**DATA FOR THIS EXERCISE:**

------------------------

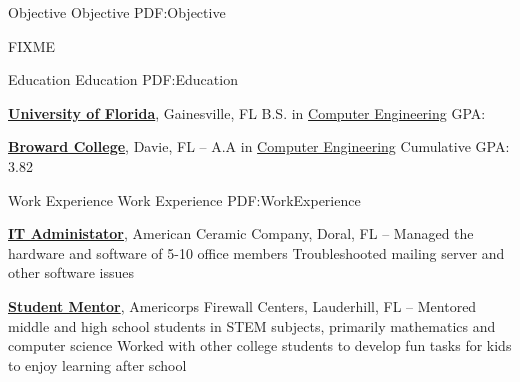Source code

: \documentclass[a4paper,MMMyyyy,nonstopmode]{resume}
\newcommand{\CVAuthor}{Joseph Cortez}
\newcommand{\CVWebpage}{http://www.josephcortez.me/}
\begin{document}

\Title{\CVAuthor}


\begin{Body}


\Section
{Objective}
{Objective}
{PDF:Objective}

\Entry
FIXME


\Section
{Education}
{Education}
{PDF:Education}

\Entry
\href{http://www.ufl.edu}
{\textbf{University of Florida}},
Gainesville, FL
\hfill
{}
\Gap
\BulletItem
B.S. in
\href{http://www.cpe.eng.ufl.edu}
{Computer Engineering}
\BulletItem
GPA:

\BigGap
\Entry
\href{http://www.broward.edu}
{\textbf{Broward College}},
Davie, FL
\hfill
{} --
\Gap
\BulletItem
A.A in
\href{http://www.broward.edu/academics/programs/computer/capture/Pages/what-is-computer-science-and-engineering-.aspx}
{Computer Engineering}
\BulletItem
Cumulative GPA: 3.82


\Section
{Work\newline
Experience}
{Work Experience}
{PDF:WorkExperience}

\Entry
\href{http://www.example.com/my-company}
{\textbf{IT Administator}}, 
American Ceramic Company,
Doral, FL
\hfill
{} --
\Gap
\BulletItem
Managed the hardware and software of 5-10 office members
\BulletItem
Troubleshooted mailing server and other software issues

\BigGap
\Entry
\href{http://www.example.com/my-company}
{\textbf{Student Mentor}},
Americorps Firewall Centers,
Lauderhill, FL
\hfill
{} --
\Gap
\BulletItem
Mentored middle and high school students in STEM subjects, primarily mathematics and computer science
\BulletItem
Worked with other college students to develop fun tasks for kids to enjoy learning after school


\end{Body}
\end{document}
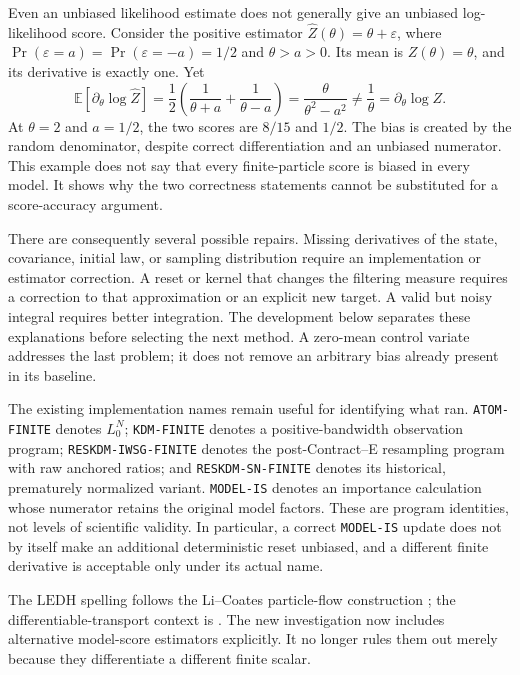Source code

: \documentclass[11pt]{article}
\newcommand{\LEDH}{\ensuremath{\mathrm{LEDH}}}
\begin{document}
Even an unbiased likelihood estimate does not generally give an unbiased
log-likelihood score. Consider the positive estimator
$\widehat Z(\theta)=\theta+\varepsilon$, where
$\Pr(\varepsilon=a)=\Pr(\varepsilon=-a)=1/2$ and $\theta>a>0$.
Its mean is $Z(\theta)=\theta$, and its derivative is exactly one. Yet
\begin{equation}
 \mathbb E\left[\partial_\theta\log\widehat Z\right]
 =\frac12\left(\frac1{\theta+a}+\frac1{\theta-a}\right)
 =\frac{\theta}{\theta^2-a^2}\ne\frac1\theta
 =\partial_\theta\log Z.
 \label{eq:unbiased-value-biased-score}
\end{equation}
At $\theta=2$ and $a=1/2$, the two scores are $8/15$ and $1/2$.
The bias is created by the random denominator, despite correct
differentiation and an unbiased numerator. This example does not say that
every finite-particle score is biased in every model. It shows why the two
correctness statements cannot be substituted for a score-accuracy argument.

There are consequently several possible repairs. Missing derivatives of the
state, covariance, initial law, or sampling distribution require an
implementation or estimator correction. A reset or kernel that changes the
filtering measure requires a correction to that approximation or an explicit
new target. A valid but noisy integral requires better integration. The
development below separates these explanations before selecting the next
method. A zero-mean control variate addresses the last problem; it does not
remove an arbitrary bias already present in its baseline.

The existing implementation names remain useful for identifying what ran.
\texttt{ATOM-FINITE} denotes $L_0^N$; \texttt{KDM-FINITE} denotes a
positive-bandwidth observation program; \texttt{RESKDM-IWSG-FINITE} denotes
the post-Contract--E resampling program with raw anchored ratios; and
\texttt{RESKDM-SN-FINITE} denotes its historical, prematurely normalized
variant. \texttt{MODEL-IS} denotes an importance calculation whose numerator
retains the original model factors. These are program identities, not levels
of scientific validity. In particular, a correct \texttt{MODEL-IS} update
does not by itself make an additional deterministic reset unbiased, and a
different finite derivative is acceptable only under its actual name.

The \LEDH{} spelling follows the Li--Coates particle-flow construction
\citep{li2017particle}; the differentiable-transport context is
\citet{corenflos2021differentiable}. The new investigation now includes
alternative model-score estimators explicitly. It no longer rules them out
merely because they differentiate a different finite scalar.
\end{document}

------------------------

Transcribe all of the lines above exactly as given. The pictures stay out.

**ANSWER TO THE PROBLEM:**
Source code

: \documentclass[a4paper,MMMyyyy,nonstopmode]{resume}
\newcommand{\CVAuthor}{Joseph Cortez}
\newcommand{\CVWebpage}{http://www.josephcortez.me/}
\begin{document}

\Title{\CVAuthor}


\begin{Body}


\Section
{Objective}
{Objective}
{PDF:Objective}

\Entry
FIXME


\Section
{Education}
{Education}
{PDF:Education}

\Entry
\href{http://www.ufl.edu}
{\textbf{University of Florida}},
Gainesville, FL
\hfill
{}
\Gap
\BulletItem
B.S. in
\href{http://www.cpe.eng.ufl.edu}
{Computer Engineering}
\BulletItem
GPA:

\BigGap
\Entry
\href{http://www.broward.edu}
{\textbf{Broward College}},
Davie, FL
\hfill
{} --
\Gap
\BulletItem
A.A in
\href{http://www.broward.edu/academics/programs/computer/capture/Pages/what-is-computer-science-and-engineering-.aspx}
{Computer Engineering}
\BulletItem
Cumulative GPA: 3.82


\Section
{Work\newline
Experience}
{Work Experience}
{PDF:WorkExperience}

\Entry
\href{http://www.example.com/my-company}
{\textbf{IT Administator}}, 
American Ceramic Company,
Doral, FL
\hfill
{} --
\Gap
\BulletItem
Managed the hardware and software of 5-10 office members
\BulletItem
Troubleshooted mailing server and other software issues

\BigGap
\Entry
\href{http://www.example.com/my-company}
{\textbf{Student Mentor}},
Americorps Firewall Centers,
Lauderhill, FL
\hfill
{} --
\Gap
\BulletItem
Mentored middle and high school students in STEM subjects, primarily mathematics and computer science
\BulletItem
Worked with other college students to develop fun tasks for kids to enjoy learning after school


\end{Body}
\end{document}
Source code

: \documentclass[11pt]{article}
\newcommand{\LEDH}{\ensuremath{\mathrm{LEDH}}}
\begin{document}
Even an unbiased likelihood estimate does not generally give an unbiased
log-likelihood score. Consider the positive estimator
$\widehat Z(\theta)=\theta+\varepsilon$, where
$\Pr(\varepsilon=a)=\Pr(\varepsilon=-a)=1/2$ and $\theta>a>0$.
Its mean is $Z(\theta)=\theta$, and its derivative is exactly one. Yet
\begin{equation}
 \mathbb E\left[\partial_\theta\log\widehat Z\right]
 =\frac12\left(\frac1{\theta+a}+\frac1{\theta-a}\right)
 =\frac{\theta}{\theta^2-a^2}\ne\frac1\theta
 =\partial_\theta\log Z.
 \label{eq:unbiased-value-biased-score}
\end{equation}
At $\theta=2$ and $a=1/2$, the two scores are $8/15$ and $1/2$.
The bias is created by the random denominator, despite correct
differentiation and an unbiased numerator. This example does not say that
every finite-particle score is biased in every model. It shows why the two
correctness statements cannot be substituted for a score-accuracy argument.

There are consequently several possible repairs. Missing derivatives of the
state, covariance, initial law, or sampling distribution require an
implementation or estimator correction. A reset or kernel that changes the
filtering measure requires a correction to that approximation or an explicit
new target. A valid but noisy integral requires better integration. The
development below separates these explanations before selecting the next
method. A zero-mean control variate addresses the last problem; it does not
remove an arbitrary bias already present in its baseline.

The existing implementation names remain useful for identifying what ran.
\texttt{ATOM-FINITE} denotes $L_0^N$; \texttt{KDM-FINITE} denotes a
positive-bandwidth observation program; \texttt{RESKDM-IWSG-FINITE} denotes
the post-Contract--E resampling program with raw anchored ratios; and
\texttt{RESKDM-SN-FINITE} denotes its historical, prematurely normalized
variant. \texttt{MODEL-IS} denotes an importance calculation whose numerator
retains the original model factors. These are program identities, not levels
of scientific validity. In particular, a correct \texttt{MODEL-IS} update
does not by itself make an additional deterministic reset unbiased, and a
different finite derivative is acceptable only under its actual name.

The \LEDH{} spelling follows the Li--Coates particle-flow construction
\citep{li2017particle}; the differentiable-transport context is
\citet{corenflos2021differentiable}. The new investigation now includes
alternative model-score estimators explicitly. It no longer rules them out
merely because they differentiate a different finite scalar.
\end{document}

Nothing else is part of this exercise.